Roman Tsegelskyi's blog    About    Atom    RSS

Good Practices for Writing R Packages

Recently I have finished working on my first R package - yummlyr, and decided to write a short post on best practices for creating R packages that I have encountered. There are many different manuals on creating R packages that can be found over the internet, with great R packages book by Hadley Wickham for in depth study of the topic, while this post aims to give a short overview of best practices and tools for writing R packages, drawing some inspiration from similar post for Rust.

What is an R package?

R packages was one of the most fundamental things of the language. Essentially, it's a well defined format for distributing R code typically through CRAN and Bioconductor. CRAN took it's idea from CPAN for Perl and now holds over 7000 packages.

Best Practices

Simplify development process with devtools

Hadley Wickham wrote an amazing devtools package, which simplifies all the process around development with R. For example, creating a package is as easy as calling

devtools::create()

Generally, I feel that the best piece of advice you can take from this article, is to maximize the usage of devtools. Whatever task you need to perform, first look into devtools, it's very likely that there is a function for that already.

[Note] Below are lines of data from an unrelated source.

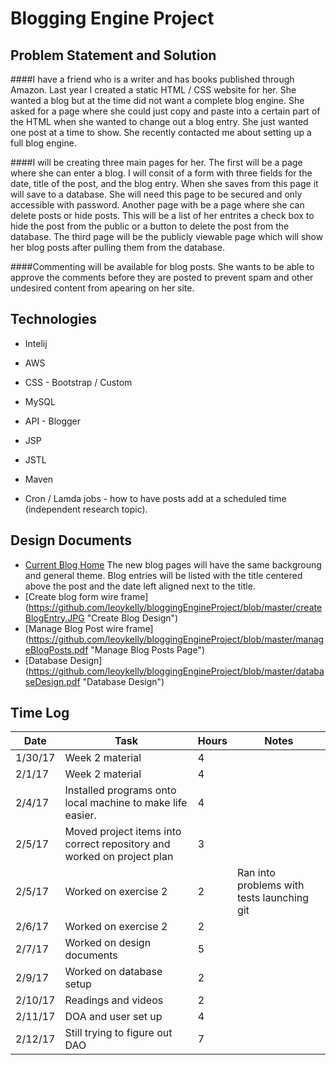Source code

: 
# Blogging Engine Project

## Problem Statement and Solution

####I have a friend who is a writer and has books published through Amazon. Last year I created a static HTML / CSS website for her. She wanted a blog but at the time did not want a complete blog engine. She asked for a page where she could just copy and paste into a certain part of the HTML when she wanted to change out a blog entry. She just wanted one post at a time to show. She recently contacted me about setting up a full blog engine. 

####I will be creating three main pages for her. The first will be a page where she can enter a blog. I will consit of a form with three fields for the date, title of the post, and the blog entry. When she saves from this page it will save to a database. She will need this page to be secured and only accessible with password. Another page with be a page where she can delete posts or hide posts. This will be a list of her entrites a check box to hide the post from the public or a button to delete the post from the database. The third page will be the publicly viewable page which will show her blog posts after pulling them from the database. 

####Commenting will be available for blog posts. She wants to be able to approve the comments before they are posted to prevent spam and other undesired content from apearing on her site. 

## Technologies
* Intelij
* AWS
* CSS - Bootstrap / Custom
* MySQL
* API - Blogger
* JSP
* JSTL
* Maven

* Cron / Lamda jobs - how to have posts add at a scheduled time (independent research topic).

## Design Documents
* [Current Blog Home](https://github.com/leoykelly/bloggingEngineProject/blob/master/blogStart.JPG "Current Blog") 
The new blog pages will have the same backgroung and general theme. Blog entries will be listed with the title centered above the post and the date left aligned next to the title.
* [Create blog form wire frame] (https://github.com/leoykelly/bloggingEngineProject/blob/master/createBlogEntry.JPG "Create Blog Design")
* [Manage Blog Post wire frame] (https://github.com/leoykelly/bloggingEngineProject/blob/master/manageBlogPosts.pdf "Manage Blog Posts Page")
* [Database Design] (https://github.com/leoykelly/bloggingEngineProject/blob/master/databaseDesign.pdf "Database Design")


## Time Log
| Date | Task | Hours | Notes|
|------|------|-------|------|
| 1/30/17| Week 2 material | 4 | |
| 2/1/17| Week 2 material | 4 | |
|2/4/17 | Installed programs onto local machine to make life easier. | 4 | |
|2/5/17 | Moved project items into correct repository and worked on project plan | 3 ||
|2/5/17 | Worked on exercise 2 | 2 |Ran into problems with tests launching git||
|2/6/17 | Worked on exercise 2 | 2 | | |
|2/7/17 | Worked on design documents | 5 | |
|2/9/17 | Worked on database setup | 2| |
|2/10/17 | Readings and videos | 2 | |
|2/11/17 | DOA and user set up | 4 | |
|2/12/17 | Still trying to figure out DAO | 7 | |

Use Rcpp for compiled code

One of the things that distinguishes R from other languages is it's interfaces. It's deeply embedded into how language was designed thus providing great methods for interacting with other systems, in particular compiled code. R is great in executing compiled C/C++ code, especially with Rcpp. Unless you have some code that is already written and you just want to hook it up to R, strongly recommend using Rcpp for writing optimized code that is used in R. The simples way to start using Rcpp in your package is through devtools:

devtools::use_rcpp()

Which will create src/ directory and first file in it and update DESCRIPTION for you. Great overview on Rcpp can be found in Advanced R book.

Test code with testthat/runit

There are two main packages used for testing throughout R community - testthat and runit. testthat draws inspiration from the xUnit family of testing packages, as well from many of the innovative ruby testing libraries, while runit aims to provide similar testing experience to junit. Also runit seems to be one of the first testing frameworks for R, but recently testhat have been more popular and I rarely see new packages using runit.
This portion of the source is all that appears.